Fui una niña adoctrinada en el catalanismo. Ala, ya lo he dicho. Hacía años que quería salir de la taquilla [recordad que en catalán no se llama ni guixeta (calco del francés guichet) ni taquilla (cuando hace referencia al armario pequeño donde se dejan los objetos personales)]. Para que os hagáis una idea de la dimensión del adoctrinamiento que sufrí, os pondré una serie de ejemplos clarificadores. Cuando tenía cuatro años, me obligaban a mirar solo TV3 (para los que no lo recordéis, TV3 era aquella televisión que, en sus inicios, utilizaba un catalán inmaculado). Lo primero que me obligaron a ver fue Pac-man, una serie de animación que se basaba en un videojuego de los años ochenta del pasado siglo. Pero esto solo fue el comienzo, vinieron muchas otras series, como La petita Pollon, A cor obert, Magnum, L'espantaocells i la senyora King, Doctor Slump, Bola de drac, Musculman..., y programas de televisión, como Amor a primera vista, Sense Títol, Filiprim, Persones humanes, etcétera, etcétera. Al parecer, eso, a mis tutores legales, no les pareció suficiente, porque —aprovechando que tenía las manos libres— me obligaron a hacer senyeres catalanas de ganchillo mientras miraba las series. Estas senyeres, o bien las utilizábamos de colcha, o bien las vendíamos a otros catalanes adoctrinados.
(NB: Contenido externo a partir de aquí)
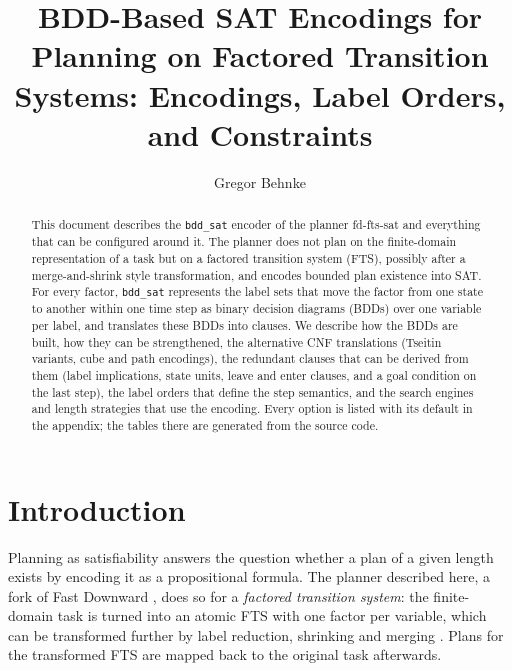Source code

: \documentclass[manuscript, screen]{jair}
\newcommand{\opt}[1]{\texttt{#1}}
\newcommand{\bddsat}{\opt{bdd\_sat}\xspace}
\begin{document}
\title[BDD-Based SAT Encodings for Factored Transition Systems]{BDD-Based SAT Encodings for
Planning on Factored Transition Systems: Encodings, Label Orders, and Constraints}

\author{Gregor Behnke}

\renewcommand{\shortauthors}{Behnke}

\begin{abstract}
  This document describes the \bddsat encoder of the planner fd-fts-sat and everything that can be
  configured around it. The planner does not plan on the finite-domain representation of a task but
  on a factored transition system (FTS), possibly after a merge-and-shrink style transformation, and
  encodes bounded plan existence into SAT. For every factor, \bddsat represents the label sets that
  move the factor from one state to another within one time step as binary decision diagrams (BDDs)
  over one variable per label, and translates these BDDs into clauses. We describe how the BDDs are
  built, how they can be strengthened, the alternative CNF translations (Tseitin variants, cube and
  path encodings), the redundant clauses that can be derived from them (label implications, state
  units, leave and enter clauses, and a goal condition on the last step), the label orders that
  define the step semantics, and the search engines and length strategies that use the encoding.
  Every option is listed with its default in the appendix; the tables there are generated from the
  source code.
\end{abstract}


\maketitle

\section{Introduction}

Planning as satisfiability \parencite{kautz-selman-ecai1992} answers the question whether a plan of
a given length exists by encoding it as a propositional formula. The planner described here, a fork
of Fast Downward \parencite{helmert-jair2006}, does so for a \emph{factored transition system}: the
finite-domain task is turned into an atomic FTS with one factor per variable, which can be
transformed further by label reduction, shrinking and merging
\parencite{sievers-helmert-jair2021,torralba-sievers-ijcai2019}. Plans for the transformed FTS are
mapped back to the original task afterwards.
\end{document}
Durante el día, iba a la escuela; donde solo me enseñaban a hablar catalán, a cantar Els segadors y a tocar La santa espina con el fiscorno. Hablo castellano y nunca he sabido por qué; nadie me enseñó a hablarlo. Saliendo de clase, venía lo peor: me obligaban a ir a clase de bailes tradicionales con el grupo de danzas del pueblo; a aprender a bailar sardanas; a hacer de enxaneta de distintos grupos de castellers de la provincia, y a ir a clase de baile de bastones. Con diez años tenía las pantorrillas de un deportista de élite de treinta.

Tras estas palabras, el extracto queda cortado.